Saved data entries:
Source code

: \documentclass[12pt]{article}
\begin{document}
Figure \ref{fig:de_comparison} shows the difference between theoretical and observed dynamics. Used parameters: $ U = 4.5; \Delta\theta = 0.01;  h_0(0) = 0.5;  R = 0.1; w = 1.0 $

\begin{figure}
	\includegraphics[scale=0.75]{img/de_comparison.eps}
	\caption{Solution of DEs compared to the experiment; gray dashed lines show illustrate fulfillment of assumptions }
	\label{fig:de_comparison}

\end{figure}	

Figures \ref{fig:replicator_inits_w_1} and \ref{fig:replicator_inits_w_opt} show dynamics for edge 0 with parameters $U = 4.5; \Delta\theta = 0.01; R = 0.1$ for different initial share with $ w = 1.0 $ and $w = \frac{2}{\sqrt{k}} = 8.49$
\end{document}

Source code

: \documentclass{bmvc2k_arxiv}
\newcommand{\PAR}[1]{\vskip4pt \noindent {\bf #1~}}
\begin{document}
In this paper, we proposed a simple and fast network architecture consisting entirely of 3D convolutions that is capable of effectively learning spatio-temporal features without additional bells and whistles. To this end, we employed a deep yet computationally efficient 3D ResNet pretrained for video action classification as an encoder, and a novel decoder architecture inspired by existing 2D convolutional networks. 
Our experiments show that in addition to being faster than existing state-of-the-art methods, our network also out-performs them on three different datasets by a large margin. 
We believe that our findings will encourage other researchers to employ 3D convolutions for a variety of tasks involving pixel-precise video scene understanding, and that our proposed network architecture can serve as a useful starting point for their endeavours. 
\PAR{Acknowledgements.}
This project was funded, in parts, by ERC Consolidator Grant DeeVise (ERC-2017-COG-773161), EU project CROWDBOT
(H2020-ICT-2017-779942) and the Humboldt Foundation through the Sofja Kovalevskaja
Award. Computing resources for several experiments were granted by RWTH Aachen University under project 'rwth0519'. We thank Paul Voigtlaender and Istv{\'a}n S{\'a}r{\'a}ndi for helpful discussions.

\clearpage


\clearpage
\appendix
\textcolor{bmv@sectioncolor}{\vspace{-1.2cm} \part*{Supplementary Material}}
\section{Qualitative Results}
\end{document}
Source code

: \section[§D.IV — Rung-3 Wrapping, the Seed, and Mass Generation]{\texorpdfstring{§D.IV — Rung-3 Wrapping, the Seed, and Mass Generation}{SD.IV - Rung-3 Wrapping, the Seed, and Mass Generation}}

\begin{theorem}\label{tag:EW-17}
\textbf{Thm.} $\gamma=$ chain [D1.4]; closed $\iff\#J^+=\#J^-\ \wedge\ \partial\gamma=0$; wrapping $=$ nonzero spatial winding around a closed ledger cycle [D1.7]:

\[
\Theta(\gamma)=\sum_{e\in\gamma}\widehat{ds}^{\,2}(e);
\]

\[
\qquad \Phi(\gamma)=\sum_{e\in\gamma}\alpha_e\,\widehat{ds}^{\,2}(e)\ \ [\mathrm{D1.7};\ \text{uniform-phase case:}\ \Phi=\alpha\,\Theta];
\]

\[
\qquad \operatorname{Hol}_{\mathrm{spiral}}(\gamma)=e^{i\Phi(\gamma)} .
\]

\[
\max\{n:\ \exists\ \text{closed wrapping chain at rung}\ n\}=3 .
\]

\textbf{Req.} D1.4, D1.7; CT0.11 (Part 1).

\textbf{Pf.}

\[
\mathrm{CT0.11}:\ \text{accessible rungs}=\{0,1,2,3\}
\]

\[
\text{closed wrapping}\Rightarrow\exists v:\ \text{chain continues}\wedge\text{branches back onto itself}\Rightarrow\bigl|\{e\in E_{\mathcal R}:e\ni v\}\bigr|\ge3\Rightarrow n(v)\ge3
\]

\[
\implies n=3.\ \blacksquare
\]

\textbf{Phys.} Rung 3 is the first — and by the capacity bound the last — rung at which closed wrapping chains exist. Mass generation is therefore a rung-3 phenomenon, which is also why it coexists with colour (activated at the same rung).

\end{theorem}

Required action
Reproduce all of the data exactly as given.

Exercise response
Source code

: \documentclass[12pt]{article}
\begin{document}
Figure \ref{fig:de_comparison} shows the difference between theoretical and observed dynamics. Used parameters: $ U = 4.5; \Delta\theta = 0.01;  h_0(0) = 0.5;  R = 0.1; w = 1.0 $

\begin{figure}
	\includegraphics[scale=0.75]{img/de_comparison.eps}
	\caption{Solution of DEs compared to the experiment; gray dashed lines show illustrate fulfillment of assumptions }
	\label{fig:de_comparison}

\end{figure}	

Figures \ref{fig:replicator_inits_w_1} and \ref{fig:replicator_inits_w_opt} show dynamics for edge 0 with parameters $U = 4.5; \Delta\theta = 0.01; R = 0.1$ for different initial share with $ w = 1.0 $ and $w = \frac{2}{\sqrt{k}} = 8.49$
\end{document}

Source code

: \documentclass{bmvc2k_arxiv}
\newcommand{\PAR}[1]{\vskip4pt \noindent {\bf #1~}}
\begin{document}
In this paper, we proposed a simple and fast network architecture consisting entirely of 3D convolutions that is capable of effectively learning spatio-temporal features without additional bells and whistles. To this end, we employed a deep yet computationally efficient 3D ResNet pretrained for video action classification as an encoder, and a novel decoder architecture inspired by existing 2D convolutional networks. 
Our experiments show that in addition to being faster than existing state-of-the-art methods, our network also out-performs them on three different datasets by a large margin. 
We believe that our findings will encourage other researchers to employ 3D convolutions for a variety of tasks involving pixel-precise video scene understanding, and that our proposed network architecture can serve as a useful starting point for their endeavours. 
\PAR{Acknowledgements.}
This project was funded, in parts, by ERC Consolidator Grant DeeVise (ERC-2017-COG-773161), EU project CROWDBOT
(H2020-ICT-2017-779942) and the Humboldt Foundation through the Sofja Kovalevskaja
Award. Computing resources for several experiments were granted by RWTH Aachen University under project 'rwth0519'. We thank Paul Voigtlaender and Istv{\'a}n S{\'a}r{\'a}ndi for helpful discussions.

\clearpage


\clearpage
\appendix
\textcolor{bmv@sectioncolor}{\vspace{-1.2cm} \part*{Supplementary Material}}
\section{Qualitative Results}
\end{document}
Source code

: \section[§D.IV — Rung-3 Wrapping, the Seed, and Mass Generation]{\texorpdfstring{§D.IV — Rung-3 Wrapping, the Seed, and Mass Generation}{SD.IV - Rung-3 Wrapping, the Seed, and Mass Generation}}

\begin{theorem}\label{tag:EW-17}
\textbf{Thm.} $\gamma=$ chain [D1.4]; closed $\iff\#J^+=\#J^-\ \wedge\ \partial\gamma=0$; wrapping $=$ nonzero spatial winding around a closed ledger cycle [D1.7]:

\[
\Theta(\gamma)=\sum_{e\in\gamma}\widehat{ds}^{\,2}(e);
\]

\[
\qquad \Phi(\gamma)=\sum_{e\in\gamma}\alpha_e\,\widehat{ds}^{\,2}(e)\ \ [\mathrm{D1.7};\ \text{uniform-phase case:}\ \Phi=\alpha\,\Theta];
\]

\[
\qquad \operatorname{Hol}_{\mathrm{spiral}}(\gamma)=e^{i\Phi(\gamma)} .
\]

\[
\max\{n:\ \exists\ \text{closed wrapping chain at rung}\ n\}=3 .
\]

\textbf{Req.} D1.4, D1.7; CT0.11 (Part 1).

\textbf{Pf.}

\[
\mathrm{CT0.11}:\ \text{accessible rungs}=\{0,1,2,3\}
\]

\[
\text{closed wrapping}\Rightarrow\exists v:\ \text{chain continues}\wedge\text{branches back onto itself}\Rightarrow\bigl|\{e\in E_{\mathcal R}:e\ni v\}\bigr|\ge3\Rightarrow n(v)\ge3
\]

\[
\implies n=3.\ \blacksquare
\]

\textbf{Phys.} Rung 3 is the first — and by the capacity bound the last — rung at which closed wrapping chains exist. Mass generation is therefore a rung-3 phenomenon, which is also why it coexists with colour (activated at the same rung).

\end{theorem}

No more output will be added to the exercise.